A sala de aula é um microcosmo que espelha muito do que acontece no país. Nela desaguam as tensões sociais todas. E por que não nascer nela a bela subversão das palavras? Com a prática da “caixinha” todas as vozes têm espaço, mesmo aquelas proferidas por quem não se sente à vontade para dizer-se em público. O anonimato das perguntas traz muitos temas de ordem pessoal, que na leitura para o grande grupo se descobrem de interesse de todos e todas.
Uma das grandes conquistas do livro foi ele ter chego até os chamados “neoleitores”. Todos os dias ouço relatos de pessoas que me dizem “é a primeira vez que leio um livro até o fim”, ou “foi a primeira vez que li um livro”. Este, para mim, é o maior sucesso do livro.
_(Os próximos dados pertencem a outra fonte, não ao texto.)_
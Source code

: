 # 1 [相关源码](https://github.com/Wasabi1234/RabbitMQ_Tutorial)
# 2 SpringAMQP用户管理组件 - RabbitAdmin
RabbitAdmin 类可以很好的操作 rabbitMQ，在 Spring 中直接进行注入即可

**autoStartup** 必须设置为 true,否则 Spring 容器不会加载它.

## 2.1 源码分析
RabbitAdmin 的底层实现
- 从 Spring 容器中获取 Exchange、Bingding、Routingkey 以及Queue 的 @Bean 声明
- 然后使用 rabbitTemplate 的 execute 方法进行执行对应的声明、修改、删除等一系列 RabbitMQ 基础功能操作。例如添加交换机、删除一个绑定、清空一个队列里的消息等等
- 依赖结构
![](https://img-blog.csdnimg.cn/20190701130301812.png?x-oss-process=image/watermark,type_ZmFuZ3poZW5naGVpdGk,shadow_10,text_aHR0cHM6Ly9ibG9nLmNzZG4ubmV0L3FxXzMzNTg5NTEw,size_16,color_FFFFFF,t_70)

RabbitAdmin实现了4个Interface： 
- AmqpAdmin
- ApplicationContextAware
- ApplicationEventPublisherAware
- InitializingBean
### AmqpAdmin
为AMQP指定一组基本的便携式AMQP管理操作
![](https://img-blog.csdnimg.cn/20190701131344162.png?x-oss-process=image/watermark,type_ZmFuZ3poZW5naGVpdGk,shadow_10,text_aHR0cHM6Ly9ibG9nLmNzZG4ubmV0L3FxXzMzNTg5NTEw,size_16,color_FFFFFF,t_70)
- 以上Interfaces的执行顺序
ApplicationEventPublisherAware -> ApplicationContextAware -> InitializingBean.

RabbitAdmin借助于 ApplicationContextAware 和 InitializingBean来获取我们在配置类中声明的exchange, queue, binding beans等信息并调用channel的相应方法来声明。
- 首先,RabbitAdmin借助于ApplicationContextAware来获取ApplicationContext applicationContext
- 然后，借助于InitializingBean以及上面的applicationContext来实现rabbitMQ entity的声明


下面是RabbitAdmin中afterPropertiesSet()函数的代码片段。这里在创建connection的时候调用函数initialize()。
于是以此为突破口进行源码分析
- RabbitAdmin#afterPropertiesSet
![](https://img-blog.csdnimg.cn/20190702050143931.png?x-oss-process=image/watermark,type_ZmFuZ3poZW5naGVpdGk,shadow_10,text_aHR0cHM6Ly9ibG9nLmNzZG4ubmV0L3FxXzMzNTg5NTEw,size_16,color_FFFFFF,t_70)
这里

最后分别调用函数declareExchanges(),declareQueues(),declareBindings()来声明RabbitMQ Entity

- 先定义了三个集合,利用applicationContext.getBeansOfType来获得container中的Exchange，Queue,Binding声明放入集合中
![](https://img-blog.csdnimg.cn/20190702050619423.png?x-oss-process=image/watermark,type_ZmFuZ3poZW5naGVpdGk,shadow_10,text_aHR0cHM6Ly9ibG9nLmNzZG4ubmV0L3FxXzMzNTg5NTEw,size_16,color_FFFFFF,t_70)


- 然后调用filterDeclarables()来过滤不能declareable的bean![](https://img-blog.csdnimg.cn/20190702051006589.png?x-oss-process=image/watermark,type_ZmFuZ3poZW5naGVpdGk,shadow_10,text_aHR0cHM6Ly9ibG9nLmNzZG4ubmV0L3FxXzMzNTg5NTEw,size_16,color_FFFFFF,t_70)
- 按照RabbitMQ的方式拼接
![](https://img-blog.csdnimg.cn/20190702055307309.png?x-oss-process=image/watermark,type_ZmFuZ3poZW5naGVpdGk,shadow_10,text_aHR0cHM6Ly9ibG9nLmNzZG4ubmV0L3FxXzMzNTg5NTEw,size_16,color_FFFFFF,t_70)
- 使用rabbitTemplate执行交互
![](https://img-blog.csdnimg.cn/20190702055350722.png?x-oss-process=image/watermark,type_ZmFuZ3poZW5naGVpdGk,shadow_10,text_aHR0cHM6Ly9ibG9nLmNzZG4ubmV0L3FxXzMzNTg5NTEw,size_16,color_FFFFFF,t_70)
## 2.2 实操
Por outro lado, não deixa de causar uma certa estranheza o espanto com a caixa de perguntas, tratada como criação do autor. O diálogo é tão antigo quanto a humanidade, e a abertura para ele nas salas de aula deveria ser lugar-comum e não algo inusitado e “original”.
A emoção dos/as estudantes ao ler o livro também é algo tocante. Há uma grande identificação com as temáticas trazidas, sobretudo porque é a própria voz deles e delas que está posta. Esta provavelmente deva ser uma das poucas obras que traz a fala de adolescentes da periferia de forma explícita. Embora existam muitos estudos sobre temas relacionados a este grupo, não é comum que sua realidade e pontos de vista apareçam de forma tão crua.
Famílias inteiras leem o livro, o que não deixa de ser espantoso. Os filhos se reconhecem nas perguntas, às vezes até nas suas próprias (no caso de meus alunos/as). E pais e mães têm na leitura um acesso privilegiado à mentalidade dos adolescentes, suas ansiedades, apelos e linguagens. O diálogo, que começa na sala de aula, chega até em casa. Nada mais democrático.